Only the number is wanted: how many lines in the data contain "true"?

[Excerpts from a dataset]

········

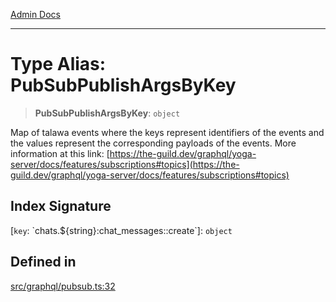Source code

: [Admin Docs](/)

***

# Type Alias: PubSubPublishArgsByKey

> **PubSubPublishArgsByKey**: `object`

Map of talawa events where the keys represent identifiers of the events and the values represent the corresponding payloads of the events. More information at this link: [https://the-guild.dev/graphql/yoga-server/docs/features/subscriptions#topics](https://the-guild.dev/graphql/yoga-server/docs/features/subscriptions#topics)

## Index Signature

 \[`key`: \`chats.$\{string\}:chat\_messages::create\`\]: `object`

## Defined in

[src/graphql/pubsub.ts:32](https://github.com/NishantSinghhhhh/talawa-api/blob/05ae6a4794762096d917a90a3af0db22b7c47392/src/graphql/pubsub.ts#L32)
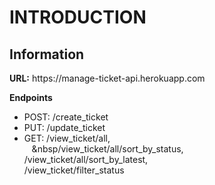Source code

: <h1>INTRODUCTION</h1>

<h2>Information</h2>
<p><strong>URL:</strong> https://manage-ticket-api.herokuapp.com<br>

<strong>Endpoints</strong>
- POST: /create_ticket<br>
- PUT:  /update_ticket<br>
- GET:  /view_ticket/all,<br>
&nbsp;&nbsp;&nbsp;&nbsp/view_ticket/all/sort_by_status,<br>
        /view_ticket/all/sort_by_latest,<br>
        /view_ticket/filter_status</p>
       

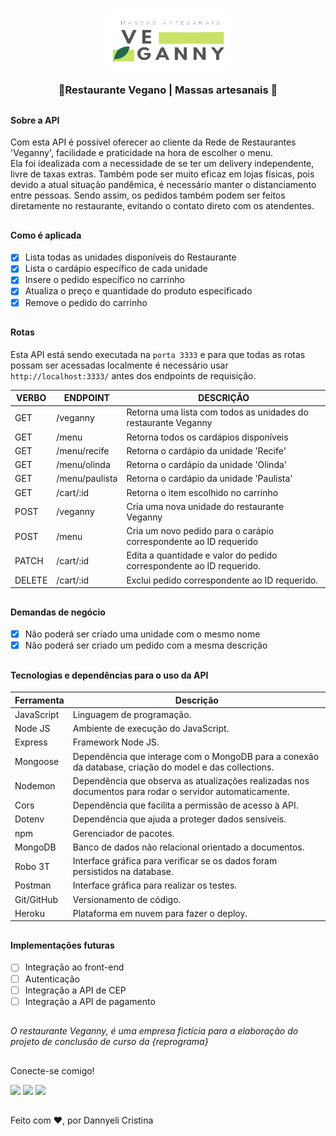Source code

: 
<h3 align="center"> 
<img alt="veganny-logotipo" height="100" width="200"  src="veganny-logo-tipo.png"><br> 
<p align="center">🍃Restaurante Vegano | Massas artesanais 🍃<p>
</h3>

##

<!-- 
> [Sobre a API](#sobre);<br>
> [Como é aplicada](#aplicacao-da-api);<br>
> [Rotas](#rotas);<br>
> [Demandas de negócio](#demandas-de-negocio);<br>
> [Tecnologias e dependências para o uso da API](#tecnologias-dependencias);<br>
> [Implementações futuras](#implementações-futuras) -->


#### **Sobre a API**
Com esta API é possível oferecer ao cliente da Rede de Restaurantes 'Veganny', facilidade e praticidade
na hora de escolher o menu.<br> Ela foi idealizada com a necessidade de se ter um delivery independente, livre de taxas
extras. Também pode ser muito eficaz em lojas físicas, pois devido a atual situação pandêmica, é necessário manter o distanciamento entre pessoas.
Sendo assim, os pedidos também podem ser feitos diretamente no restaurante, evitando o contato direto com os atendentes.

##

#### **Como é aplicada**

- [X] Lista todas as unidades disponíveis do Restaurante 
- [X] Lista o cardápio específico de cada unidade
- [X] Insere o pedido específico no carrinho
- [X] Atualiza o preço e quantidade do produto especificado 
- [X] Remove o pedido do carrinho

##

#### **Rotas**
Esta API está sendo executada na `porta 3333` e para que todas as rotas possam ser acessadas localmente é necessário usar `http://localhost:3333/` antes dos endpoints de requisição.

|VERBO | ENDPOINT | DESCRIÇÃO|
|------|------|----------|
|GET | /veganny | Retorna uma lista com todos as unidades do restaurante Veganny|
|GET | /menu| Retorna todos os cardápios disponíveis|
|GET | /menu/recife| Retorna o cardápio da unidade 'Recife'|
|GET | /menu/olinda| Retorna o cardápio da unidade 'Olinda'|
|GET | /menu/paulista | Retorna o cardápio da unidade 'Paulista'|
|GET | /cart/:id | Retorna o item escolhido no carrinho |
|POST | /veganny | Cria uma nova unidade do restaurante Veganny|
|POST | /menu | Cria um novo pedido para o carápio correspondente ao ID requerido|
|PATCH | /cart/:id | Edita a quantidade e valor do pedido correspondente ao ID requerido.|
|DELETE | /cart/:id | Exclui pedido correspondente ao ID requerido.|

##

#### **Demandas de negócio**

- [X] Não poderá ser criado uma unidade com o mesmo nome 
- [X] Não poderá ser criado um pedido com a mesma descrição

##

#### **Tecnologias e dependências para o uso da API**

|Ferramenta | Descrição |
|-----------|-----------|
|JavaScript | Linguagem de programação. |
Node JS | Ambiente de execução do JavaScript. |
|Express | Framework Node JS. |
|Mongoose | Dependência que interage com o MongoDB para a conexão da database, criação do model e das collections. |
|Nodemon | Dependência que observa as atualizações realizadas nos documentos para rodar o    servidor automaticamente. |
|Cors | Dependência que facilita a permissão de acesso à API. |
|Dotenv | Dependência que ajuda a proteger dados sensíveis.           
|npm |  Gerenciador de pacotes. |
|MongoDB |  Banco de dados não relacional orientado a documentos. |
|Robo 3T | Interface gráfica para verificar se os dados foram persistidos na database. |
|Postman | Interface gráfica para realizar os testes. |
|Git/GitHub | Versionamento de código. |
|Heroku | Plataforma em nuvem para fazer o deploy. |  

##

#### **Implementações futuras**

- [ ] Integração ao front-end 
- [ ] Autenticação 
- [ ] Integração a API de CEP
- [ ] Integração a API de pagamento

##

_O restaurante Veganny, é uma empresa fictícia para a elaboração do projeto de conclusão de curso da {reprograma}_

##

Conecte-se comigo! 

<div>
  <a href = "mailto: dannyelicristina.arq@gmail.com"><img src="https://img.shields.io/badge/-Gmail-%23EA4335?style=for-the-badge&logo=gmail&logoColor=white" target="_blank"></a>
  <a href="https://www.linkedin.com/in/dannyeli-silva-47152115b/" target="_blank"><img src="https://img.shields.io/badge/-LinkedIn-%230077B5?style=for-the-badge&logo=linkedin&logoColor=white" target="_blank"></a>
  <a href="https://www.instagram.com/dannyelic/?hl=pt-br" target="_blank"><img src="https://img.shields.io/badge/-Instagram-%23E4405F?style=for-the-badge&logo=instagram&logoColor=white" target="_blank"></a></div>

##

Feito com ❤, por Dannyeli Cristina
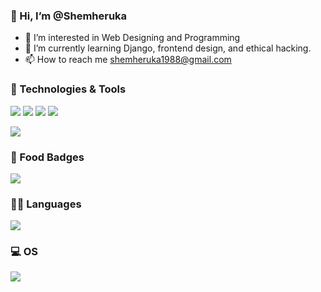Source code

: ### 👋 Hi, I’m @Shemheruka  
- 👀 I’m interested in Web Designing and Programming
- 🌱 I’m currently learning Django, frontend design, and ethical hacking.
- 📫 How to reach me shemheruka1988@gmail.com

<!---
SHEMHERUKA/SHEMHERUKA is a ✨ special ✨ repository because its `README.md` (this file) appears on your GitHub profile.
You can click the Preview link to take a look at your changes.
--->

### 🔧 Technologies & Tools  
<p align="left">
  <img src="https://img.shields.io/badge/ChatGPT-74aa9c?style=for-the-badge&logo=openai&logoColor=white" />
  <img src="https://img.shields.io/badge/VSCode-0078D4?style=for-the-badge&logo=visual%20studio%20code&logoColor=white" />
  <img src="https://img.shields.io/badge/Visual_Studio-5C2D91?style=for-the-badge&logo=visual%20studio&logoColor=white" />
  <img src="https://img.shields.io/badge/Bootstrap-563D7C?style=for-the-badge&logo=bootstrap&logoColor=white"/>
</p>
<img src="https://media4.giphy.com/media/v1.Y2lkPTc5MGI3NjExaGVlNjRoNXUza3k3MTg2NWdmY3U1c2gxdWtra2g3NHowbnl6NjFsNSZlcD12MV9pbnRlcm5hbF9naWZfYnlfaWQmY3Q9Zw/VbnUQpnihPSIgIXuZv/giphy.gif">

### 🍔 Food Badges  
<p align="left">
  <img src="https://img.shields.io/badge/McDonald's-FBC817?style=for-the-badge&logo=McDonald's&logoColor=white" />
</p>

### 👩‍💻 Languages 
<img src="https://img.shields.io/badge/C%23-239120?style=for-the-badge&logo=csharp&logoColor=white"/>

### 💻 OS
<img src="https://img.shields.io/badge/Windows_11-0078d4?style=for-the-badge&logo=windows-11&logoColor=white"/>



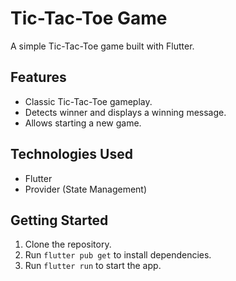# Tic-Tac-Toe Game

A simple Tic-Tac-Toe game built with Flutter.

## Features

*   Classic Tic-Tac-Toe gameplay.
*   Detects winner and displays a winning message.
*   Allows starting a new game.

## Technologies Used

*   Flutter
*   Provider (State Management)

## Getting Started

1.  Clone the repository.
2.  Run `flutter pub get` to install dependencies.
3.  Run `flutter run` to start the app.
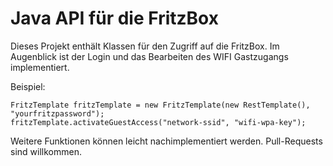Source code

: Java API für die FritzBox
======================================

Dieses Projekt enthält Klassen für den Zugriff auf die FritzBox.
Im Augenblick ist der Login und das Bearbeiten des WIFI Gastzugangs implementiert.

Beispiel:

	FritzTemplate fritzTemplate = new FritzTemplate(new RestTemplate(), "yourfritzpassword");
	fritzTemplate.activateGuestAccess("network-ssid", "wifi-wpa-key");

Weitere Funktionen können leicht nachimplementiert werden. Pull-Requests sind willkommen.
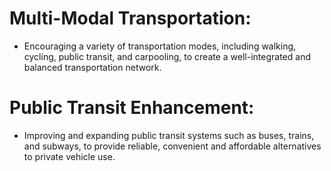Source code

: # Multi-Modal Transportation:
 - Encouraging a variety of transportation modes, including walking, cycling, public transit, and carpooling, to create a well-integrated and balanced transportation network.

# Public Transit Enhancement:
 - Improving and expanding public transit systems such as buses, trains, and subways, to provide reliable, convenient and affordable alternatives to private vehicle use.
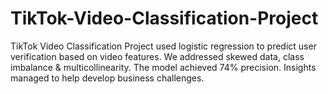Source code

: # TikTok-Video-Classification-Project
TikTok Video Classification Project used logistic regression to predict user verification based on video features. We addressed skewed data, class imbalance &amp; multicollinearity. The model achieved 74% precision. Insights managed to help develop business challenges.
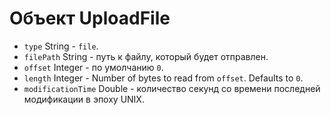 # Объект UploadFile

* `type` String - `file`.
* `filePath` String - путь к файлу, который будет отправлен.
* `offset` Integer - по умолчанию `0`.
* `length` Integer - Number of bytes to read from `offset`. Defaults to `0`.
* `modificationTime` Double - количество секунд со времени последней модификации в эпоху UNIX.
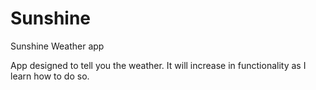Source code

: # Sunshine
Sunshine Weather app

App designed to tell you the weather.
It will increase in functionality as I learn how to do so.
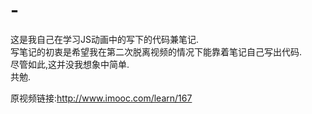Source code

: # -

这是我自己在学习JS动画中的写下的代码兼笔记.<br>
写笔记的初衷是希望我在第二次脱离视频的情况下能靠着笔记自己写出代码.<br>
尽管如此,这并没我想象中简单.<br>
共勉.<br>

原视频链接:http://www.imooc.com/learn/167


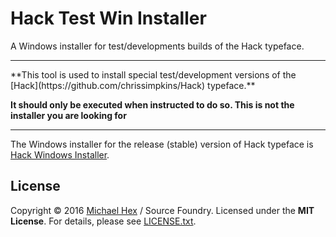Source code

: # Hack Test Win Installer

A Windows installer for test/developments builds of the Hack typeface.

<hr>
**This tool is used to install special test/development versions of the [Hack](https://github.com/chrissimpkins/Hack) typeface.**

**It should only be executed when instructed to do so. This is not the installer you are looking for**
<hr>

The Windows installer for the release (stable) version of Hack typeface is [Hack Windows Installer](https://github.com/source-foundry/Hack-windows-installer).  


## License
Copyright © 2016 [Michael Hex](http://www.texhex.info/) / Source Foundry. Licensed under the **MIT License**. For details, please see [LICENSE.txt](https://github.com/source-foundry/Hack-test-win-installer/blob/master/LICENSE.txt).

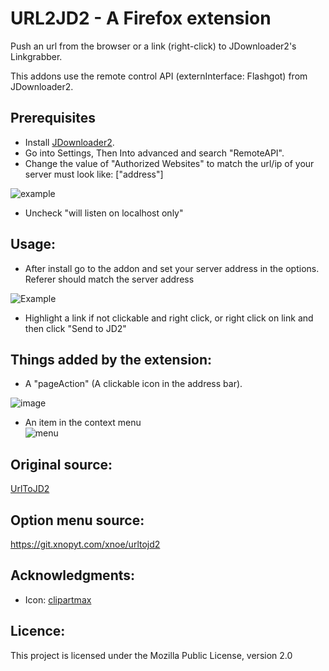# URL2JD2 - A Firefox extension
Push an url from the browser or a link (right-click) to JDownloader2's Linkgrabber.

This addons use the remote control API (externInterface: Flashgot) from JDownloader2.

## Prerequisites
- Install [JDownloader2](http://beta.jdownloader.org/).
- Go into Settings, Then Into advanced and search "RemoteAPI".
- Change the value of "Authorized Websites" to match the url/ip of your server must look like: ["address"]  

![example](https://github.com/pbanj/URL2JD2/assets/17306233/52aa7a31-c954-46c4-aa75-96bc1441fde1)  
- Uncheck "will listen on localhost only"

## Usage:  
- After install go to the addon and set your server address in the options. Referer should match the server address

![Example](https://github.com/pbanj/URL2JD2/assets/17306233/44233b1e-be62-4a78-9646-e279695466b5)

- Highlight a link if not clickable and right click, or right click on link and then click "Send to JD2"

## Things added by the extension:  
- A "pageAction" (A clickable icon in the address bar).  

![image](https://github.com/pbanj/URL2JD2/assets/17306233/c99b0882-fa7e-4c42-827c-279fea795e20)  

- An item in the context menu  
![menu](https://github.com/pbanj/URL2JD2/assets/17306233/4cfb5c61-768f-4b31-96f3-586491d2f2e7)




## Original source:  
[UrlToJD2](https://framagit.org/GTeam/urltojd2)  

## Option menu source:  
https://git.xnopyt.com/xnoe/urltojd2  


## Acknowledgments:
- Icon: [clipartmax](https://www.clipartmax.com/middle/m2H7i8d3K9A0H7i8_this-looks-like-the-earth-jdownloader-icon-svg/)

## Licence:  
This project is licensed under the Mozilla Public License, version 2.0

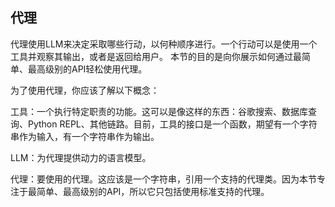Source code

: ## 代理

代理使用LLM来决定采取哪些行动，以何种顺序进行。一个行动可以是使用一个工具并观察其输出，或者是返回给用户。
本节的目的是向你展示如何通过最简单、最高级别的API轻松使用代理。

为了使用代理，你应该了解以下概念：

工具：一个执行特定职责的功能。这可以是像这样的东西：谷歌搜索、数据库查询、Python REPL、其他链路。目前，工具的接口是一个函数，期望有一个字符串作为输入，有一个字符串作为输出。

LLM：为代理提供动力的语言模型。

代理：要使用的代理。这应该是一个字符串，引用一个支持的代理类。因为本节专注于最简单、最高级别的API，所以它只包括使用标准支持的代理。



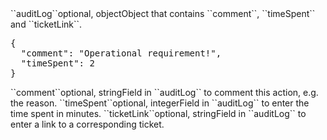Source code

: <tr><td>``auditLog``</td><td>optional, object</td><td>Object that contains ``comment``, ``timeSpent`` and ``ticketLink``.</td>
<td rowspan="4"><pre>{
  "comment": "Operational requirement!",
  "timeSpent": 2
}</pre></td>
<td></td></tr>
<tr><td style="padding-left:20px;">``comment``</td><td>optional, string</td><td>Field in ``auditLog`` to comment this action, e.g. the reason.</td><td></td></tr>
<tr><td style="padding-left:20px;">``timeSpent``</td><td>optional, integer</td><td>Field in ``auditLog`` to enter the time spent in minutes.</td><td></td></tr>
<tr><td style="padding-left:20px;">``ticketLink``</td><td>optional, string</td><td>Field in ``auditLog`` to enter a link to a corresponding ticket.</td><td></td></tr>

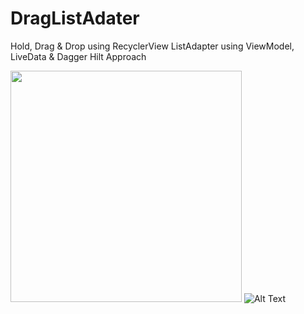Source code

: # DragListAdater
Hold, Drag &amp; Drop using RecyclerView ListAdapter using ViewModel, LiveData &amp; Dagger Hilt Approach

<img src="https://github.com/MortezaNedaei/DragListAdater/blob/master/art/screenshot.jpg" width="370"> ![Alt Text](https://github.com/MortezaNedaei/DragListAdater/blob/master/art/screen.gif)

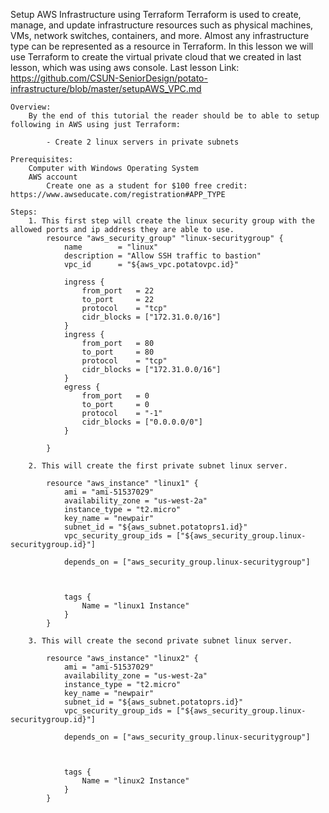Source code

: Setup AWS Infrastructure using Terraform
	Terraform is used to create, manage, and update infrastructure resources such as physical machines, VMs, network switches, containers, and more. Almost any infrastructure type can be represented as a resource in Terraform. In this lesson we will use Terraform to create the virtual private cloud that we created in last lesson, which was using aws console.
	Last lesson Link: https://github.com/CSUN-SeniorDesign/potato-infrastructure/blob/master/setupAWS_VPC.md

	Overview:
		By the end of this tutorial the reader should be to able to setup following in AWS using just Terraform:

			- Create 2 linux servers in private subnets
		
	Prerequisites:
		Computer with Windows Operating System
		AWS account
    		Create one as a student for $100 free credit: https://www.awseducate.com/registration#APP_TYPE

	Steps:
		1. This first step will create the linux security group with the allowed ports and ip address they are able to use.
			resource "aws_security_group" "linux-securitygroup" {  
				name        = "linux"
				description = "Allow SSH traffic to bastion"
				vpc_id      = "${aws_vpc.potatovpc.id}"

				ingress {
					from_port   = 22
					to_port     = 22
					protocol    = "tcp"
					cidr_blocks = ["172.31.0.0/16"]
				}
				ingress {
					from_port   = 80
					to_port     = 80
					protocol    = "tcp"
					cidr_blocks = ["172.31.0.0/16"]
				}
				egress {
					from_port   = 0
					to_port     = 0
					protocol    = "-1"
					cidr_blocks = ["0.0.0.0/0"]
				}

			}

		2. This will create the first private subnet linux server.
			
			resource "aws_instance" "linux1" {
				ami = "ami-51537029"
				availability_zone = "us-west-2a"
				instance_type = "t2.micro"
				key_name = "newpair"
				subnet_id = "${aws_subnet.potatoprs1.id}"
				vpc_security_group_ids = ["${aws_security_group.linux-securitygroup.id}"]
	
				depends_on = ["aws_security_group.linux-securitygroup"]



				tags {
					Name = "linux1 Instance"
				}
			}
			
		3. This will create the second private subnet linux server.
			
			resource "aws_instance" "linux2" {
				ami = "ami-51537029"
				availability_zone = "us-west-2a"
				instance_type = "t2.micro"
				key_name = "newpair"
				subnet_id = "${aws_subnet.potatoprs.id}"
				vpc_security_group_ids = ["${aws_security_group.linux-securitygroup.id}"]
	
				depends_on = ["aws_security_group.linux-securitygroup"]



				tags {
					Name = "linux2 Instance"
				}
			}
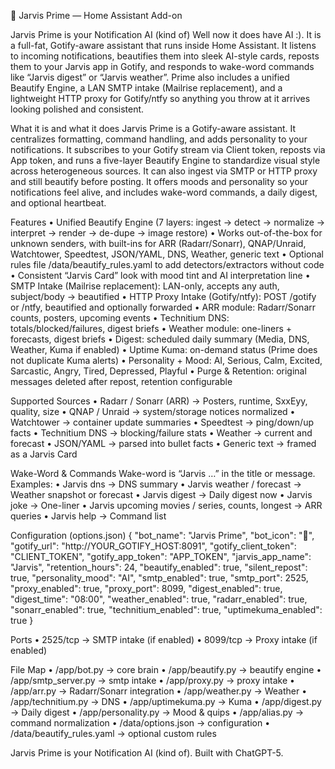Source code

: 🧩 Jarvis Prime — Home Assistant Add-on

Jarvis Prime is your Notification AI (kind of) Well now it does have AI :). It is a full-fat, Gotify-aware assistant that runs inside Home Assistant. It listens to incoming notifications, beautifies them into sleek AI-style cards, reposts them to your Jarvis app in Gotify, and responds to wake-word commands like “Jarvis digest” or “Jarvis weather”. Prime also includes a unified Beautify Engine, a LAN SMTP intake (Mailrise replacement), and a lightweight HTTP proxy for Gotify/ntfy so anything you throw at it arrives looking polished and consistent.

What it is and what it does
Jarvis Prime is a Gotify-aware assistant. It centralizes formatting, command handling, and adds personality to your notifications. It subscribes to your Gotify stream via Client token, reposts via App token, and runs a five-layer Beautify Engine to standardize visual style across heterogeneous sources. It can also ingest via SMTP or HTTP proxy and still beautify before posting. It offers moods and personality so your notifications feel alive, and includes wake-word commands, a daily digest, and optional heartbeat.

Features
• Unified Beautify Engine (7 layers: ingest → detect → normalize → interpret → render → de-dupe → image restore)
• Works out-of-the-box for unknown senders, with built-ins for ARR (Radarr/Sonarr), QNAP/Unraid, Watchtower, Speedtest, JSON/YAML, DNS, Weather, generic text
• Optional rules file /data/beautify_rules.yaml to add detectors/extractors without code
• Consistent “Jarvis Card” look with mood tint and AI interpretation line
• SMTP Intake (Mailrise replacement): LAN-only, accepts any auth, subject/body → beautified
• HTTP Proxy Intake (Gotify/ntfy): POST /gotify or /ntfy, beautified and optionally forwarded
• ARR module: Radarr/Sonarr counts, posters, upcoming events
• Technitium DNS: totals/blocked/failures, digest briefs
• Weather module: one-liners + forecasts, digest briefs
• Digest: scheduled daily summary (Media, DNS, Weather, Kuma if enabled)
• Uptime Kuma: on-demand status (Prime does not duplicate Kuma alerts)
• Personality + Mood: AI, Serious, Calm, Excited, Sarcastic, Angry, Tired, Depressed, Playful
• Purge & Retention: original messages deleted after repost, retention configurable

Supported Sources
• Radarr / Sonarr (ARR) → Posters, runtime, SxxEyy, quality, size
• QNAP / Unraid → system/storage notices normalized
• Watchtower → container update summaries
• Speedtest → ping/down/up facts
• Technitium DNS → blocking/failure stats
• Weather → current and forecast
• JSON/YAML → parsed into bullet facts
• Generic text → framed as a Jarvis Card

Wake-Word & Commands
Wake-word is “Jarvis …” in the title or message. Examples:
• Jarvis dns → DNS summary
• Jarvis weather / forecast → Weather snapshot or forecast
• Jarvis digest → Daily digest now
• Jarvis joke → One-liner
• Jarvis upcoming movies / series, counts, longest → ARR queries
• Jarvis help → Command list

Configuration (options.json)
{
  "bot_name": "Jarvis Prime",
  "bot_icon": "🧠",
  "gotify_url": "http://YOUR_GOTIFY_HOST:8091",
  "gotify_client_token": "CLIENT_TOKEN",
  "gotify_app_token": "APP_TOKEN",
  "jarvis_app_name": "Jarvis",
  "retention_hours": 24,
  "beautify_enabled": true,
  "silent_repost": true,
  "personality_mood": "AI",
  "smtp_enabled": true,
  "smtp_port": 2525,
  "proxy_enabled": true,
  "proxy_port": 8099,
  "digest_enabled": true,
  "digest_time": "08:00",
  "weather_enabled": true,
  "radarr_enabled": true,
  "sonarr_enabled": true,
  "technitium_enabled": true,
  "uptimekuma_enabled": true
}

Ports
• 2525/tcp → SMTP intake (if enabled)
• 8099/tcp → Proxy intake (if enabled)

File Map
• /app/bot.py → core brain
• /app/beautify.py → beautify engine
• /app/smtp_server.py → smtp intake
• /app/proxy.py → proxy intake
• /app/arr.py → Radarr/Sonarr integration
• /app/weather.py → Weather
• /app/technitium.py → DNS
• /app/uptimekuma.py → Kuma
• /app/digest.py → Daily digest
• /app/personality.py → Mood & quips
• /app/alias.py → command normalization
• /data/options.json → configuration
• /data/beautify_rules.yaml → optional custom rules

Jarvis Prime is your Notification AI (kind of). Built with ChatGPT-5.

········

Your response:
10